Drugs – for much of human history we have dedicated ourselves to the task of finding new and creative ways to package and deliver them in order to treat our myriad maladies. There are, of course, the old classics - we’ve ingested them, smoked them, injected them, rubbed them on our skin. But with the explosion of modern biotechnology has come a profusion of ever more creative strategies. We’ve packaged them in viruses and then intentionally infected ourselves. We’ve loaded them onto tiny robots to deliver them with surgical precision. Perhaps the most famous recent case is the mRNA technology underlying the development of the COVID-19 vaccines. Drs. Barry Stoddard and Phil Bradley, Professors in Fred Hutch’s Basic Sciences and Public Health Sciences Divisions, take a different approach – designing synthetic proteins that can act as scaffolds for drug display and delivery.
Though they are initially synthesized as linear strings of amino acids, the proteins in our cells quickly fold themselves into complex three-dimensional shapes that are crucial for their functions. Deciphering how the sequence of a protein informs the shape it will adopt has been a perduring challenge in biochemistry. However, recent progress in computational power and predictive algorithms based on artificial intelligence have led to major advances in this area. And better understanding the relationship between sequence and structure has led to the possibility of computationally designing new proteins with interesting and useful features. “The use of computational protein design to create new biomolecules leads us to question what additional types of protein folds, including those that have never been seen before in nature, might be designed in silico and then adopted for use in real life,” said Dr. Stoddard. In an exceptional example of collaborative synergy, Dr. Stoddard, an expert in structural biology, has teamed up with Dr. Bradley, an expert in computational protein design, to bring this vision to life. Their labs are particularly focused on a class of synthetic proteins called circular tandem repeat proteins (cTRPs) – repeated protein sequences that self-assemble into large circular structures. “[cTRPs] can display significant stability and solubility, a wide range of sizes, and are useful as protein display particles for biotechnology applications. However, cTRPs also demonstrate inefficient self-assembly from smaller subunits,” they wrote in a recent article in Communications Biology that reports a new class of cTRPs with improved self-assembly capabilities.
cTRPs form from the linking together of several smaller protein subunits. The relatively poor self-assembly of previous generations of cTRPs, the authors noted, resulted from “relatively limited contacts and small surface areas that are involved in packing between…subunits.” They therefore sought to design a new, bulkier class of cTRPs, which they termed thick cTRPs (tcTRPs), that would provide more contact area between subunits. This work began with computational models – the authors used a molecular modeling software called Rosetta to design subunits that were predicted to have improved assembly. The group then selected two promising designs of different sizes – one with 9 subunits (tcTRP9) and one with 24 subunits (tcTRP24) - for which they synthesized the proteins and directly assessed their assembly characteristics. Analysis of the tcTRP9 proteins’ mass, thermal stability, and crystal structure validated that it did indeed assemble as the authors predicted. The tcTRP24 protein required some tweaking of its original sequence to improve the accuracy of assembly, but the authors ultimately generated a protein that they determined by Cryo-Electron Microscopy to assemble correctly with >95% accuracy.
Having succeeded in developing tcTRPs with improved assembly, the authors finally sought to test whether these proteins could be functionalized – a process in which the subunits are fused to effector protein domains to allow them to influence some biological function. They first fused SH2 protein domains to their tcTRPs and found that these domains maintained their sequence-specific phospho-tyrosine peptide binding function. As a second test, they fused a modified antibody, called a nanobody, against SARS-CoV-2 and found that this conferred the particles with a potent ability to neutralize the virus.

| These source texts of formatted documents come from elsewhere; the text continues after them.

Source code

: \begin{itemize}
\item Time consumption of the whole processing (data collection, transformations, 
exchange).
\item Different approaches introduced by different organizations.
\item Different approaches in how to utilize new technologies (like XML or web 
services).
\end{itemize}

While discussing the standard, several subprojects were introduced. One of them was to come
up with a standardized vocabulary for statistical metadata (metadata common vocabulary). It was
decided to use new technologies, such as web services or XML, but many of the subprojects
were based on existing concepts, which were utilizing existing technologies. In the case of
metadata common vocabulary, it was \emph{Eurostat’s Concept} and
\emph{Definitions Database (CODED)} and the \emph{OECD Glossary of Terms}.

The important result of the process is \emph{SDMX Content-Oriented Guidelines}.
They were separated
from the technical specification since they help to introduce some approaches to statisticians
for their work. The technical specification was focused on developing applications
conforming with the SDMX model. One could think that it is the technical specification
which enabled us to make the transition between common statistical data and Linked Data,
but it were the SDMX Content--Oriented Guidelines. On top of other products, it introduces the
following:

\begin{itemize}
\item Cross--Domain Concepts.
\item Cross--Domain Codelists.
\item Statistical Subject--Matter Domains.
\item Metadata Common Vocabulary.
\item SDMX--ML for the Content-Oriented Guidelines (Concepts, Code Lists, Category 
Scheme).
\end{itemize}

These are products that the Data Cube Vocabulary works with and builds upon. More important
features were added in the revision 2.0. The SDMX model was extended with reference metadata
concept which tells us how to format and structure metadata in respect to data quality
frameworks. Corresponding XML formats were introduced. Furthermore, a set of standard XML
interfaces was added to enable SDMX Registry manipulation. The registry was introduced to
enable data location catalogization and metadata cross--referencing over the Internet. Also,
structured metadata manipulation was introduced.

These findings, Dr. Stoddard explained, illustrate how “new designed protein fold…can be used for the arrangement and display of functional protein domains for use in biotech and/or biomedical applications.” Looking forward, he is excited to explore the potential of this approach to computational protein design. “Are there limits to this technology, and if so, what are they? Are certain types of protein folds that look nice on a computer screen nonetheless impossible for a peptide chain to form? We continue to push the capabilities of computational protein design, as well as our ability to arm our designed molecules with functional proteins (binding domains, enzymes, signaling molecules) to see what is possible and useful.”
This work was supported by the National Institutes of Health and Fred Hutchinson Cancer Research Center.

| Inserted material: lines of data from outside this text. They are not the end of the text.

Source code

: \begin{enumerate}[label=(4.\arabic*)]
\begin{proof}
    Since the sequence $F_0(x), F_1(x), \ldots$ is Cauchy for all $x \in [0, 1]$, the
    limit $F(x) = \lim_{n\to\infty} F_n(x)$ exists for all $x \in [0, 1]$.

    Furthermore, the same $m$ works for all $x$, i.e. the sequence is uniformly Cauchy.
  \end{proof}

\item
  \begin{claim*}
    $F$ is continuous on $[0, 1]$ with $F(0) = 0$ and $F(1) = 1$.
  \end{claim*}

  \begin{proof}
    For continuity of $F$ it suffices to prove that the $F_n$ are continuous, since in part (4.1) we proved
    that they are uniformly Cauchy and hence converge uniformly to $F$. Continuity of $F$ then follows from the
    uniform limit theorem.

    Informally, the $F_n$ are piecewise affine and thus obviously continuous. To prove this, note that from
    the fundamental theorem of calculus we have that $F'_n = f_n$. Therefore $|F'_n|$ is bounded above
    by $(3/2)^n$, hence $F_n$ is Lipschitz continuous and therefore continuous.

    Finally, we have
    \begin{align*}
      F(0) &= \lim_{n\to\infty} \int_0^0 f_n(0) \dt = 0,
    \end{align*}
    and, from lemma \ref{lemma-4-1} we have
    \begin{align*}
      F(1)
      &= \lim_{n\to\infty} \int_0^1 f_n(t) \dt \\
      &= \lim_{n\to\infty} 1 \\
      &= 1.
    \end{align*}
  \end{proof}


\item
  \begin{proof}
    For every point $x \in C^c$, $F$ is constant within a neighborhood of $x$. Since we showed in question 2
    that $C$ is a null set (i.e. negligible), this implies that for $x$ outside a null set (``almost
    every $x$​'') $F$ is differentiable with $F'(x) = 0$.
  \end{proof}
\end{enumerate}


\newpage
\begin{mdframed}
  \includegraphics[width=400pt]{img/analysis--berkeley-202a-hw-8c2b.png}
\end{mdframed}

Fred Hutch/UW Cancer Consortium members Barry Stoddard and Phil Bradley contributed to this work
Hallinan JP, Doyle LA, Shen BW, Gewe MM, Takushi B, Kennedy MA, Friend D, Roberts JM, Bradley P, Stoddard BL. Design of functionalised circular tandem repeat proteins with longer repeat topologies and enhanced subunit contact surfaces. Commun Biol. 2021 Oct 29;4(1):1240. doi: 10.1038/s42003-021-02766-y. PMID: 34716407; PMCID: PMC8556268.